The GCI attacks the general assemblies, the lungs of the movement

But where the intervention of the GCI is totally abject is in its attack against the GAs. Without the least explanation, without any sort of argument, its leaflet says this: “BREAK the democrocretinism of the ‘sovereign and massive’ GAs, spit on the ‘elected and revocable delegates’”.

And yet it is precisely the GAs which confirm the class nature of this movement, its opening towards the whole of the working class, their search for extension, their development of discussion and consciousness. It’s these that prove that this movement of struggles in placed within the development of the mass strike that leads in the long term to decisive confrontations between the bourgeoisie and proletariat.

In the GAs, which have nothing to do with the parodies of assemblies that the unions convoke (even if that was the case at certain universities and, above all, at the beginning of the movement), the former took the struggle in hand by taking the responsibility for decisions and mobilisations, by discussing on all questions. In some GAs, this practice of looking for the unity of the working class was confirmed. They tried to bring together in one GA separate assemblies (workers, teachers, students…). Better still, these GAs were equally open to the intervention of some parents and grandparents who were thus able to transmit the experience of struggles they had lived through in 1960s and 70s. There were even some pensioners who were able to participate in the student’s GAs, thus showing, in practice, the unity of different generations of the working class and the transmission of experience.

In some GAs, you couldn’t help but be aware of the working class nature of this movement.  Thus some questions were formulated in order to organise discussions on the history of the workers’ movement, asking the “oldies” to give their experience in the organisation of struggles.

In many GAs, the problem was posed of looking for the extension of the movement, and, to do so, some decisions were taken to organise demonstrations and delegations to go to the workers’ districts and the industrial areas.

And, above all, the GAs permitted the participation, the implication of the greatest number in the movement, in the struggles, intervening in discussions, making propositions, participating in strike pickets and delegations… With all their limitations, the GAs were a political experience of the first order for a new generation of proletarians who had just gone into struggle for the first time.
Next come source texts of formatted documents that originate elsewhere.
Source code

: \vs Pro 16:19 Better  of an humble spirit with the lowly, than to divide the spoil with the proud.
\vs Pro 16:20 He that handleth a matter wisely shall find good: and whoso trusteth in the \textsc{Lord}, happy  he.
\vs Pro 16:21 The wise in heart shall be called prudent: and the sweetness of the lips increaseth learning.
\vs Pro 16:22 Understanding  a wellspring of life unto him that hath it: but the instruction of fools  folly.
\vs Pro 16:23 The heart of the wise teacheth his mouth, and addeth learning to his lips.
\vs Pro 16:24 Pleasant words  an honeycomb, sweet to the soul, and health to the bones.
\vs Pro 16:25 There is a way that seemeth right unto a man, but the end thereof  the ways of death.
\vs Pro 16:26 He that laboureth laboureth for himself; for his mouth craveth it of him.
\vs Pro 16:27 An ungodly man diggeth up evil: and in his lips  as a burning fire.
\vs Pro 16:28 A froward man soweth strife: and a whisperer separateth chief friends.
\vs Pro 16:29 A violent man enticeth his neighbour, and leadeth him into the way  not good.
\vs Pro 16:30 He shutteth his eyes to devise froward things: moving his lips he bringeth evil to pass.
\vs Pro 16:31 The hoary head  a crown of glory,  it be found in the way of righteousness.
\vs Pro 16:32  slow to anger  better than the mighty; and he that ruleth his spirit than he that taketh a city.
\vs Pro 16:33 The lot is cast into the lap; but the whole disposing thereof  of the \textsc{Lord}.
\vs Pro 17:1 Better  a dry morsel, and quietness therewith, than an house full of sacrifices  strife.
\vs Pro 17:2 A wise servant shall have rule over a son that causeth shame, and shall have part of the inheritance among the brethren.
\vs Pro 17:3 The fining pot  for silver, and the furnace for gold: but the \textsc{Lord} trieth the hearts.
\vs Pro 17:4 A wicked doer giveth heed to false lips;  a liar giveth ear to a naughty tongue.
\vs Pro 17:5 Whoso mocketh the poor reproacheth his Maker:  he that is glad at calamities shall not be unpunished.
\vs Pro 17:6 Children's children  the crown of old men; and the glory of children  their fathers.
Despite all that, the sole thing the GCI remembers, the sole argument that it points to in order to justify what it calls the “weakness of assemblyism”, is that “The GA of Dijon met for 17 HOURS to decide on 2 days of mobilisation”.
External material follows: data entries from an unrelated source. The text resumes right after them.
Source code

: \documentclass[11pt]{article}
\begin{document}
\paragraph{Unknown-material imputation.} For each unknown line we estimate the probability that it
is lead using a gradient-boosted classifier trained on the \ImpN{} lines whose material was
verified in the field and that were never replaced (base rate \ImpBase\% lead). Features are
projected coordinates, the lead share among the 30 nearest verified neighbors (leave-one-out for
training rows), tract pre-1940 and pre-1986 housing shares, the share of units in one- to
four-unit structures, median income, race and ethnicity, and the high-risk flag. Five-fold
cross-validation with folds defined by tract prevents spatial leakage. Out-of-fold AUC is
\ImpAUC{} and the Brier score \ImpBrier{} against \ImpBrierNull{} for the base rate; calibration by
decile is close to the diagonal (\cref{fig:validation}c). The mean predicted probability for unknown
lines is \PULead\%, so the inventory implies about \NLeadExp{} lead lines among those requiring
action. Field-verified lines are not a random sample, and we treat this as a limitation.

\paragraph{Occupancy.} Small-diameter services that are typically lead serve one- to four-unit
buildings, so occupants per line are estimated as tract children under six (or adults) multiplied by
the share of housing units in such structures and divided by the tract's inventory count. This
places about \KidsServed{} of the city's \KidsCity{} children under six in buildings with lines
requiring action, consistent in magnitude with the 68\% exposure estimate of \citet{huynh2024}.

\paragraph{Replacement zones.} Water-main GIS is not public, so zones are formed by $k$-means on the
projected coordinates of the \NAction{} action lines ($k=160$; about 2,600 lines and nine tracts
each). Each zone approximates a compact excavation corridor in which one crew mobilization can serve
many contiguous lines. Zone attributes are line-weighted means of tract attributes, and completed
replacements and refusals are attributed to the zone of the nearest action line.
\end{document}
We don’t know exactly what happened in the GA of Dijon, which cannot be considered as the epicentre of the movement; but whatever, the time taken in one GA can’t be an argument against it. In fact, in a movement of struggle, the sole manner of taking charge is that the GA is permanent, through which the workers can take charge of the responsibility for the struggle. Moreover, it is hardly a killer criticism to say that this GA has decided two, three or any days of mobilisation.

It remains thus to pose the question: what has the GCI got against general assemblies?

We know already, through other preceding positions, that this group “prefers” minority organisations which prepare struggles, such as… the Mothers of May Square!, in Buenos Aires, Argentina, “real expressions of workers’ associationism” as it says (4). And the leaflet in question now expresses a frontal opposition towards the GAs and their elected and revocable delegates as expressions of the workers’ struggle.

And yet, the tendency of workers’ struggles in the 20th century has always been to develop its general assemblies, with elected and revocable delegates, beginning with the mass strikes in Russia 1902, 1903, or 1905 and 1917 in Russia. The workers’ councils are nothing other than the unification and politicisation of the GAs in a revolutionary situation and at a much higher level. And that was the case later in the century, in Poland 1976 or in 1980, in Spain – Vitoria, in 1976 – just to give a few examples. And, negatively, at the moment of great workers’ struggles as those of May 68 in France, the unions did everything to nip in the bud any attempt to generalise the formation of GAs, in most cases by themselves taking control and leading the struggles into dead-ends. The mass strike, with the GAs and their elected and revocable delegates, is the form that workers’ struggles take in the period of the decadence of capitalism, it is the form that guarantees the direct, massive and unified participation of the working class in its struggles. This is what revolutionaries have to put forward.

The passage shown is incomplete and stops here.